### WHAT THIS TASK INVOLVES
Copy nothing from the entries below except the lines from the one containing "- Flask is used" through the one containing "## Create a Virtualenv with Python3", and copy those exactly.

Saved data entries

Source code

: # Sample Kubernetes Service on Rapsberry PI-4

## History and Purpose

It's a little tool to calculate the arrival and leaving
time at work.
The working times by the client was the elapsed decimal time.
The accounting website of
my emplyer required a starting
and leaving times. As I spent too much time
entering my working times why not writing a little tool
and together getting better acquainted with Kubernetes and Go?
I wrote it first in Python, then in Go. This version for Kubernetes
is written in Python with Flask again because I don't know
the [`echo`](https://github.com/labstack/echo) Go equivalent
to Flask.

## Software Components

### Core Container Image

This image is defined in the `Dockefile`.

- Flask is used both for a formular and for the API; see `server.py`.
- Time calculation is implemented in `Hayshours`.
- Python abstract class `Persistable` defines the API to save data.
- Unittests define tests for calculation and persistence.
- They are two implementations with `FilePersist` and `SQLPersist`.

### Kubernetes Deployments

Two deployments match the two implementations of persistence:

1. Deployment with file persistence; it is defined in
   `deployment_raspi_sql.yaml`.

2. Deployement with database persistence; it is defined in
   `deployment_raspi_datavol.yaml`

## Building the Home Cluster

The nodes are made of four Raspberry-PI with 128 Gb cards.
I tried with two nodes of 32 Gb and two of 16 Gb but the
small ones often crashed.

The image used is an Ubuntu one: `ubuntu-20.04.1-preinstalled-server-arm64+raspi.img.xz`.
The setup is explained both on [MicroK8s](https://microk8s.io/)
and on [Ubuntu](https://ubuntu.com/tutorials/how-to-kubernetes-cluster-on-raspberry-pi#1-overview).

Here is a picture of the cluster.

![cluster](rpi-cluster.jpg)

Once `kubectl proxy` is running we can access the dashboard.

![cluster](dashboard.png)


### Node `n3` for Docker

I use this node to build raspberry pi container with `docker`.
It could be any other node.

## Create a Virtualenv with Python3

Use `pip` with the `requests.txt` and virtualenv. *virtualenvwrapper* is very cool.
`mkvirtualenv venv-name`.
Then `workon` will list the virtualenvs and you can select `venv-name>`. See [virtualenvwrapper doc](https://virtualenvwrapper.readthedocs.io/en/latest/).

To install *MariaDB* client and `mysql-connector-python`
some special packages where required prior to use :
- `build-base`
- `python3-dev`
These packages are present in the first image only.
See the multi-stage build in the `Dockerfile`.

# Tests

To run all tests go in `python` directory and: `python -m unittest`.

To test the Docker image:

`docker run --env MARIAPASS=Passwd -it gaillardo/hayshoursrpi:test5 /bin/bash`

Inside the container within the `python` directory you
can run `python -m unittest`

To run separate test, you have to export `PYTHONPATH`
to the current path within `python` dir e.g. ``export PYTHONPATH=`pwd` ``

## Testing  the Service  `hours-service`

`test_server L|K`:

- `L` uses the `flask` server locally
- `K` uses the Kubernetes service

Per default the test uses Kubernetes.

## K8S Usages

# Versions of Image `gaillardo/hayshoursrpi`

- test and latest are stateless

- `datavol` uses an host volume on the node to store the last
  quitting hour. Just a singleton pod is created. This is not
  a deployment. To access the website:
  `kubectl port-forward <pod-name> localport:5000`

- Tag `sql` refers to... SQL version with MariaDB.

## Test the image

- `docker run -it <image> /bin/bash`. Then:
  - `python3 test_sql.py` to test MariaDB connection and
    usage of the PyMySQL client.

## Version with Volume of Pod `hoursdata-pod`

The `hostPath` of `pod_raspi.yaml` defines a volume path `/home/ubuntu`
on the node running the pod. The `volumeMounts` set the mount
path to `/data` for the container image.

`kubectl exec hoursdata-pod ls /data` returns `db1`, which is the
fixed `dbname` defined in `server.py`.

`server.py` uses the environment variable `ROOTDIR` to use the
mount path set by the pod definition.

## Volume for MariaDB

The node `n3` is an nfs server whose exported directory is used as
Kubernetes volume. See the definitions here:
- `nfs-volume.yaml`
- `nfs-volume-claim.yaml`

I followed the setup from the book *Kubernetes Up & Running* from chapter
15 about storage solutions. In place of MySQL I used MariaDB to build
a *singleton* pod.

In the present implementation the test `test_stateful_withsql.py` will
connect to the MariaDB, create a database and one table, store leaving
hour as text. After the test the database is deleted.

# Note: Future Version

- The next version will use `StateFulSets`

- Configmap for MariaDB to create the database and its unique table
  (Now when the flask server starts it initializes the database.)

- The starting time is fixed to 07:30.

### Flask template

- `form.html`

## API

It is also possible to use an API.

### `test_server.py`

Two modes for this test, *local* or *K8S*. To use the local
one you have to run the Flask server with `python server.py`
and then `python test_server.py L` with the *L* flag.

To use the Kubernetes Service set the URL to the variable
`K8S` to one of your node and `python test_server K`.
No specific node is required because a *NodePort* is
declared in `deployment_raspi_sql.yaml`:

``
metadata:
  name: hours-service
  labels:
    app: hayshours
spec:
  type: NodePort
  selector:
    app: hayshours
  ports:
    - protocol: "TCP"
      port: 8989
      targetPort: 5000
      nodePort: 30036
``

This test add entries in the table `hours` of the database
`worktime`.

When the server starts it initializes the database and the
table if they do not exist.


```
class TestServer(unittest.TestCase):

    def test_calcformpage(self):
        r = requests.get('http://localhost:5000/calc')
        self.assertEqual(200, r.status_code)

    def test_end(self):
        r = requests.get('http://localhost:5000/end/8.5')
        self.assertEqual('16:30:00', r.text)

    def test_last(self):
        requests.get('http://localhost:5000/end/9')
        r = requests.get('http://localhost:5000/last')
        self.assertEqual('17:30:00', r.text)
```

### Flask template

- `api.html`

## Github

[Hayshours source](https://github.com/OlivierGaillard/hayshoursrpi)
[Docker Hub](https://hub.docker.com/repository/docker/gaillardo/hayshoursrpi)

### ANSWER SECTION
- Flask is used both for a formular and for the API; see `server.py`.
- Time calculation is implemented in `Hayshours`.
- Python abstract class `Persistable` defines the API to save data.
- Unittests define tests for calculation and persistence.
- They are two implementations with `FilePersist` and `SQLPersist`.

### Kubernetes Deployments

Two deployments match the two implementations of persistence:

1. Deployment with file persistence; it is defined in
   `deployment_raspi_sql.yaml`.

2. Deployement with database persistence; it is defined in
   `deployment_raspi_datavol.yaml`

## Building the Home Cluster

The nodes are made of four Raspberry-PI with 128 Gb cards.
I tried with two nodes of 32 Gb and two of 16 Gb but the
small ones often crashed.

The image used is an Ubuntu one: `ubuntu-20.04.1-preinstalled-server-arm64+raspi.img.xz`.
The setup is explained both on [MicroK8s](https://microk8s.io/)
and on [Ubuntu](https://ubuntu.com/tutorials/how-to-kubernetes-cluster-on-raspberry-pi#1-overview).

Here is a picture of the cluster.

![cluster](rpi-cluster.jpg)

Once `kubectl proxy` is running we can access the dashboard.

![cluster](dashboard.png)


### Node `n3` for Docker

I use this node to build raspberry pi container with `docker`.
It could be any other node.

## Create a Virtualenv with Python3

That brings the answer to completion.